Radial profile of bottom quarks in jets in high-energy nuclear collisions

TL;DR

This study investigates the radial distribution of bottom quarks in jets during high-energy nuclear collisions, revealing mass-dependent modifications and providing insights into in-medium partonic interactions in quark-gluon plasma.

Contribution

First theoretical analysis of B meson radial profiles in jets in Pb+Pb collisions, combining NLO calculations with in-medium energy loss models to explore heavy flavor jet quenching effects.

Findings

Radial profiles of heavy flavors are sensitive to quark mass at low pT.

Jet quenching narrows B meson profiles but broadens D meson profiles in Pb+Pb collisions.

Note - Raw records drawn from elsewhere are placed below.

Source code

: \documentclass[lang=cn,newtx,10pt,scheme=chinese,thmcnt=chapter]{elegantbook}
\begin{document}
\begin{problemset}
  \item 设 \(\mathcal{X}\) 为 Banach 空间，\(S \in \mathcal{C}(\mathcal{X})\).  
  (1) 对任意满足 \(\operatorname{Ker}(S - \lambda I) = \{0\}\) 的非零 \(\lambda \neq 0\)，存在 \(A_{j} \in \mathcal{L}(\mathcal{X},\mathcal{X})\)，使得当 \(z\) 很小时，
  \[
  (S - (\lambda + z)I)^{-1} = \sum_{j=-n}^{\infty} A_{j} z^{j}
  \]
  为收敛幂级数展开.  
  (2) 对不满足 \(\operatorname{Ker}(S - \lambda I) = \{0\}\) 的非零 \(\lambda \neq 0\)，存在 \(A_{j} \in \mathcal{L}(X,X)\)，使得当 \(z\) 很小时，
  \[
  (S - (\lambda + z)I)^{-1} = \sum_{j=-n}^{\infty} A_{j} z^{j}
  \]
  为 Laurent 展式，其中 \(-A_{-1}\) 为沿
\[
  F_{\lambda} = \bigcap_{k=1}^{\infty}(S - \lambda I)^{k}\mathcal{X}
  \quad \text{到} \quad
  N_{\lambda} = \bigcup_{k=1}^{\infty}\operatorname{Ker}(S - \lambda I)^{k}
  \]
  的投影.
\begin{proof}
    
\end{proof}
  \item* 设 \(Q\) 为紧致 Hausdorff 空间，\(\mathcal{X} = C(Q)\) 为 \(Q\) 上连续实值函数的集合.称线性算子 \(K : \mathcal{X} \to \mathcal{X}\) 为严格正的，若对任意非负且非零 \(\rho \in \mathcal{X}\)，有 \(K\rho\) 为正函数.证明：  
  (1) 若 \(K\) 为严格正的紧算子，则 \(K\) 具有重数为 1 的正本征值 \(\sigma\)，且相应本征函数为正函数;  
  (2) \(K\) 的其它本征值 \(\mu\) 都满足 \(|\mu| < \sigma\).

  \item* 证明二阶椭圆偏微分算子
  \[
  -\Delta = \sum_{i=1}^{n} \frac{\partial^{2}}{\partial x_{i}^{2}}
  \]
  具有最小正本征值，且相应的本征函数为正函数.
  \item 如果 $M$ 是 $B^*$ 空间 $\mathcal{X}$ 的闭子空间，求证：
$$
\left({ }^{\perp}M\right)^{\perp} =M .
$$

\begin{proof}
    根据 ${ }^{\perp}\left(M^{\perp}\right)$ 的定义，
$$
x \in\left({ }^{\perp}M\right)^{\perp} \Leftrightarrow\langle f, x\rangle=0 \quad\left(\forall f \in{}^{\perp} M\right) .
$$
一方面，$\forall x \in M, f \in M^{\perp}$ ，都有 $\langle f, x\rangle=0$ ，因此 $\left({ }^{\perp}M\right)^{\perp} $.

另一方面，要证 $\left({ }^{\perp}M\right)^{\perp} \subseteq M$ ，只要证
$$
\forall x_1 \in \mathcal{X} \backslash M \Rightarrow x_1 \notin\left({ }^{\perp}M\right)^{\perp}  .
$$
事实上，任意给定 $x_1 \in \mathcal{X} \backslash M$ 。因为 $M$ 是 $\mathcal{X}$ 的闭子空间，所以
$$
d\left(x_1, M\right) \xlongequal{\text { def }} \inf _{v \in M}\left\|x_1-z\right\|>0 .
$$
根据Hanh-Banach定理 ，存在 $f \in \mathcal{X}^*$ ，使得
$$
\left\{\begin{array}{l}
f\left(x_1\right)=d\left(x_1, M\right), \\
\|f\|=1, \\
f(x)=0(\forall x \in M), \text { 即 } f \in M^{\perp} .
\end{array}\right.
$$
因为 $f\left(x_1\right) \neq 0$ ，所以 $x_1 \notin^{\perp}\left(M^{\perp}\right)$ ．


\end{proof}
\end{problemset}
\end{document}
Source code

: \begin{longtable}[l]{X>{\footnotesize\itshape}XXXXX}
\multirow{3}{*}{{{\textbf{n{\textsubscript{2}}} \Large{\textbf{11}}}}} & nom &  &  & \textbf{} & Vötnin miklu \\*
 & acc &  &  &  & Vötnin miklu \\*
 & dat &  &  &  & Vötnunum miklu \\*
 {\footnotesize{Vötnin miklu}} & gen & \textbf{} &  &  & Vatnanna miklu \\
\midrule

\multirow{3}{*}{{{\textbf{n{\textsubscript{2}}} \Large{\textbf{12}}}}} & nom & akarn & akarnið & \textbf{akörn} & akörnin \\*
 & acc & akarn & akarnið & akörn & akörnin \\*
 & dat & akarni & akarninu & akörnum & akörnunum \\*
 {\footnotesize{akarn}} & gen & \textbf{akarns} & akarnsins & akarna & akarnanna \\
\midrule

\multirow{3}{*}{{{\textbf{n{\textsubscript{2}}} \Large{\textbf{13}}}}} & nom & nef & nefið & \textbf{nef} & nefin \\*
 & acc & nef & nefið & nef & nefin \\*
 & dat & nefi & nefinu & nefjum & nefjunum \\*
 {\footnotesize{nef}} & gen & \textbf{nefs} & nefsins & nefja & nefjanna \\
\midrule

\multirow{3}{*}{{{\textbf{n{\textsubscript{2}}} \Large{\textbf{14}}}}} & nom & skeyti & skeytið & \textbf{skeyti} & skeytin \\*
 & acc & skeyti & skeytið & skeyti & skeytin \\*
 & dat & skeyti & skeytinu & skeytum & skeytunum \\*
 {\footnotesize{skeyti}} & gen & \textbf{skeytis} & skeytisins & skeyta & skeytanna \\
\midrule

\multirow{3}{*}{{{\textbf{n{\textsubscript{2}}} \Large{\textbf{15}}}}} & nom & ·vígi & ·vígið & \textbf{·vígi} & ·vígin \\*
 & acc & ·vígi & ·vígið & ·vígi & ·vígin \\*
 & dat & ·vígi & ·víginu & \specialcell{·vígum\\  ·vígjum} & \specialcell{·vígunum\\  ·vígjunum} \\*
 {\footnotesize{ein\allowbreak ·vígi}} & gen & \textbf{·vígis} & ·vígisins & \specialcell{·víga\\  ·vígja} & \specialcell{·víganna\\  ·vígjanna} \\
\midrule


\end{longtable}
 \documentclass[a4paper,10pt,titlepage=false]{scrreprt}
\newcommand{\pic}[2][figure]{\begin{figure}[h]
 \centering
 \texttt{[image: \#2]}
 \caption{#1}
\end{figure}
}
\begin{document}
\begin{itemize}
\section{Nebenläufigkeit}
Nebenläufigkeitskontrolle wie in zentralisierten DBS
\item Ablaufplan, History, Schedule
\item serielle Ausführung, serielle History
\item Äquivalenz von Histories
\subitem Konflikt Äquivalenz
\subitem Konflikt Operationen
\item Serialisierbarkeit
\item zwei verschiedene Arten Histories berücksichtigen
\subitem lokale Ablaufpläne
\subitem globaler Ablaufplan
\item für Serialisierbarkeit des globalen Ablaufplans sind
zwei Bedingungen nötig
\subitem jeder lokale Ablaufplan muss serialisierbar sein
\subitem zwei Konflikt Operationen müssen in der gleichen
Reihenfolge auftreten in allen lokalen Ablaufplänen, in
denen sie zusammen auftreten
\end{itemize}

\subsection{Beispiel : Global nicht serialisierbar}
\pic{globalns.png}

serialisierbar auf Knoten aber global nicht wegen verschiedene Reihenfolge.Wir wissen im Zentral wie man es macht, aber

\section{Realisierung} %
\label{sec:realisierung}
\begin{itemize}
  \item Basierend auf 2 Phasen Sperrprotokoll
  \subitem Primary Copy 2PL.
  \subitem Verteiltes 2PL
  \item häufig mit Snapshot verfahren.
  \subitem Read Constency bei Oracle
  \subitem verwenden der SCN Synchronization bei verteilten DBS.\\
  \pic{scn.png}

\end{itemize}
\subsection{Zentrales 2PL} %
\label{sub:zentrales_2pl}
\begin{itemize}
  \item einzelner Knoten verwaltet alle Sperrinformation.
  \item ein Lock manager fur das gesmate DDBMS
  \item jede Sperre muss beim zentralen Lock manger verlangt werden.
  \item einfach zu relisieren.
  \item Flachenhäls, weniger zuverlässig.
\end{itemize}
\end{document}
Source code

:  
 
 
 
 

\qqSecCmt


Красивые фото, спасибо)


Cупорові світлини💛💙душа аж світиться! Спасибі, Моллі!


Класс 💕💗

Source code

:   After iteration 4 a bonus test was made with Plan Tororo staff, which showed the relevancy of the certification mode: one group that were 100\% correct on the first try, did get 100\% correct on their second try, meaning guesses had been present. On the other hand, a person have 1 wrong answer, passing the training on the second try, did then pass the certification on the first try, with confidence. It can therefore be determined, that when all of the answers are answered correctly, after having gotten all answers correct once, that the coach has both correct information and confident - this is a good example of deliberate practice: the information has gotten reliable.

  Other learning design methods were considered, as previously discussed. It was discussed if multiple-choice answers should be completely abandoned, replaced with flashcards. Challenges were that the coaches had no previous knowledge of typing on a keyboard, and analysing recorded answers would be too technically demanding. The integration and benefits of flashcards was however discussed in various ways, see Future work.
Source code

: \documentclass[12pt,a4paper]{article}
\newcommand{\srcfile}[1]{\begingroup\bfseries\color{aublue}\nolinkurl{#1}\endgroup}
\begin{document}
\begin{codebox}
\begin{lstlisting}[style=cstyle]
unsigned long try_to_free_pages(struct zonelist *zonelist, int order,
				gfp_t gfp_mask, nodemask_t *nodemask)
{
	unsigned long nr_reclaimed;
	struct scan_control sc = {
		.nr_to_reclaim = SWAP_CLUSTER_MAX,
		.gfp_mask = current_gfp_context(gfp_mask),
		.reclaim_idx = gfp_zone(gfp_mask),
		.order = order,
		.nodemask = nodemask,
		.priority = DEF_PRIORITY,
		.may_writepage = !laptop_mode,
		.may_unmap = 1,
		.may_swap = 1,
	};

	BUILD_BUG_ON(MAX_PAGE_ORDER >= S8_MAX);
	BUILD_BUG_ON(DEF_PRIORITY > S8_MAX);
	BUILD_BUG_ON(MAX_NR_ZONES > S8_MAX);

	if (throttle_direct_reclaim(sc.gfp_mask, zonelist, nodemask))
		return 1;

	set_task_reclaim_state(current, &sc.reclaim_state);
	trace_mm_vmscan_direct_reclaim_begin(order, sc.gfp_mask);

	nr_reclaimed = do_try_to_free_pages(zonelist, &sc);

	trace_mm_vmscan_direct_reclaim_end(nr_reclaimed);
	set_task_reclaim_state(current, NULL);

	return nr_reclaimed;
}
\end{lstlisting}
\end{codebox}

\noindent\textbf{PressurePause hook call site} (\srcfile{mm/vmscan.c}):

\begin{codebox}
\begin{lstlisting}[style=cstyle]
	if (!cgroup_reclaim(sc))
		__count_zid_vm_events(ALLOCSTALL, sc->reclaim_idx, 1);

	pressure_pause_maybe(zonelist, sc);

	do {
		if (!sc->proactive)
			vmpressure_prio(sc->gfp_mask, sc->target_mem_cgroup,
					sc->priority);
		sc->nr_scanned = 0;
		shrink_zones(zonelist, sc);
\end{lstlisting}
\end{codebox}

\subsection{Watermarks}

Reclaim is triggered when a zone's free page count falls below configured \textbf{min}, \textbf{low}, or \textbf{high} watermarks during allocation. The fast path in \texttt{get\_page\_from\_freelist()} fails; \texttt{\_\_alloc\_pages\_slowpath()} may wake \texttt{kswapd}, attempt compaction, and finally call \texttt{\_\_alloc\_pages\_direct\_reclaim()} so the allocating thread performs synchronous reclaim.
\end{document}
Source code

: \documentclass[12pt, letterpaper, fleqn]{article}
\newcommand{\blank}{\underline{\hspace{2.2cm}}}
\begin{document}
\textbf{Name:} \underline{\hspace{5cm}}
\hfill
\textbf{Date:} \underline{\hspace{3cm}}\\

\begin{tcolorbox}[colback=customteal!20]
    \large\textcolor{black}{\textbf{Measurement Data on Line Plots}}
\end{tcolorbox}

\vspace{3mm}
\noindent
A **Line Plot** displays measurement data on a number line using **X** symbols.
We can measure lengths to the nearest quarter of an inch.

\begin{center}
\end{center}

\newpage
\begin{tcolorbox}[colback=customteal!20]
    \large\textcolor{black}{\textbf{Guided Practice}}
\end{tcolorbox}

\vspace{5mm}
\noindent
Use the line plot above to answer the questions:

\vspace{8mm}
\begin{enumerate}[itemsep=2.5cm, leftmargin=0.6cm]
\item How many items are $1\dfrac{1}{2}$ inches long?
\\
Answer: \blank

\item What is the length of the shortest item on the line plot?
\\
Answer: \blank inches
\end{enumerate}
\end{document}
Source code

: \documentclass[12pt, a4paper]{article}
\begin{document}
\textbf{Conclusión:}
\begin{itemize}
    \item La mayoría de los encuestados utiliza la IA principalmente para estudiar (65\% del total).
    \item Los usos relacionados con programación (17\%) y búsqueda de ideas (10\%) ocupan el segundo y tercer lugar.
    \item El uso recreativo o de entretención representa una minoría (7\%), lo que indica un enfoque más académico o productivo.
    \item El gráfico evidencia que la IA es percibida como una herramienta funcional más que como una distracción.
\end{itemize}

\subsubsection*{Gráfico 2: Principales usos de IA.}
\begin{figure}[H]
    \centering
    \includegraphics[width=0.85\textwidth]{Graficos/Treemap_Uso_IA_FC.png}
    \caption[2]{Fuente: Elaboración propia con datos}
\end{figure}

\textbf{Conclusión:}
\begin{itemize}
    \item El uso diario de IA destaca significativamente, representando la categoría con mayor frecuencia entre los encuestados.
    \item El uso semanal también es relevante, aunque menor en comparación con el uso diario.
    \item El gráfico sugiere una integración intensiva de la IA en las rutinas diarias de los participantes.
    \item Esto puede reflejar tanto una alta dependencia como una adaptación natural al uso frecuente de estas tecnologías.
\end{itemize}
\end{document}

Competing effects of initial distribution narrowing and diffusion broadening influence radial profile modifications.

Abstract

Angular correlations between heavy quark (HQ) and its tagged jet are potentially new tools to gain insight into the in-medium partonic interactions in relativistic heavy-ion collisions. In this work, we present the first theoretical study on the radial profiles of B mesons in jets in Pb+Pb collisions at the LHC. The initial production of bottom quark tagged jet in p+p is computed by SHERPA which matches the next-to-leading order matrix elements with contributions of parton shower, whereas the massive quark traversing the QGP described by a Monte Carlo model SHELL which can simultaneously simulate light and heavy flavor in-medium energy loss within the framework of Langevin evolution. In p+p collisions, we find that at lower $p_T^Q$ the radial profiles of heavy flavors in jets are sensitive to the heavy quark mass. In $0-10\%$ Pb+Pb collisions at $\rm \sqrt{s_{NN}}=5.02$ TeV, we observe an inverse modification pattern of the B mesons radial profiles in jets at $\rm 4<p_T^Q<20$ GeV compared to that of D mesons: the jet quenching effects narrow the jet radial profile of B mesons in jets while broaden that of D mesons in jets. We find that in A+A collisions, the contribution dissipated from the higher $\rm p_T^Q> 20$ GeV region naturally has a narrower initial distribution and consequently leads to a narrower modification pattern of radial profile; however the diffusion nature of the heavy flavor in-medium interactions will give rise to a broader modification pattern of radial profile. These two effects consequently compete and offset with each other, and the b quarks in jets benefit more from the former and suffers less diffusion effect compared to that of c quarks in jets. These findings can be tested in the future experimental measurements at the LHC to gain better understanding of the mass effect of jet quenching.